● **TASK DIRECTIONS**
What you return should be each line of the data containing the string "html".

++++ INPUT FOR THIS TASK

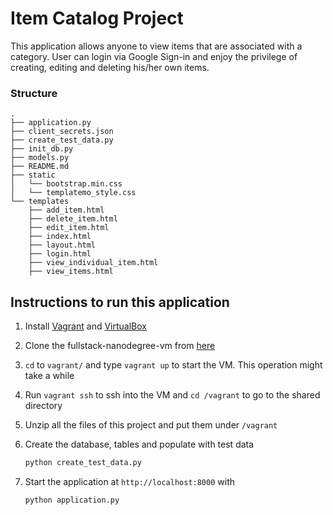 # Item Catalog Project
This application allows anyone to view items that are associated with a category. User can login via Google Sign-in and enjoy the privilege of creating, editing and deleting his/her own items.


### Structure
```
.
├── application.py
├── client_secrets.json
├── create_test_data.py
├── init_db.py
├── models.py
├── README.md
├── static
│   └── bootstrap.min.css
│   └── templatemo_style.css
└── templates
    ├── add_item.html
    ├── delete_item.html
    ├── edit_item.html
    ├── index.html
    ├── layout.html
    ├── login.html
    ├── view_individual_item.html
    ├── view_items.html
```

## Instructions to run this application

1. Install [Vagrant](https://www.vagrantup.com/downloads.html) and [VirtualBox](https://www.virtualbox.org/wiki/Downloads)

2. Clone the fullstack-nanodegree-vm from [here](https://github.com/udacity/fullstack-nanodegree-vm)

3. `cd` to `vagrant/` and type `vagrant up` to start the VM. This operation might take a while

4. Run `vagrant ssh` to ssh into the VM and `cd /vagrant` to go to the shared directory

5. Unzip all the files of this project and put them under `/vagrant`

6. Create the database, tables and populate with test data
    ```sh
    python create_test_data.py
    ```

7. Start the application at `http://localhost:8000` with
    ```sh
    python application.py
    ```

++++++++

● **TASK OUTPUT**
    ├── add_item.html
    ├── delete_item.html
    ├── edit_item.html
    ├── index.html
    ├── layout.html
    ├── login.html
    ├── view_individual_item.html
    ├── view_items.html
1. Install [Vagrant](https://www.vagrantup.com/downloads.html) and [VirtualBox](https://www.virtualbox.org/wiki/Downloads)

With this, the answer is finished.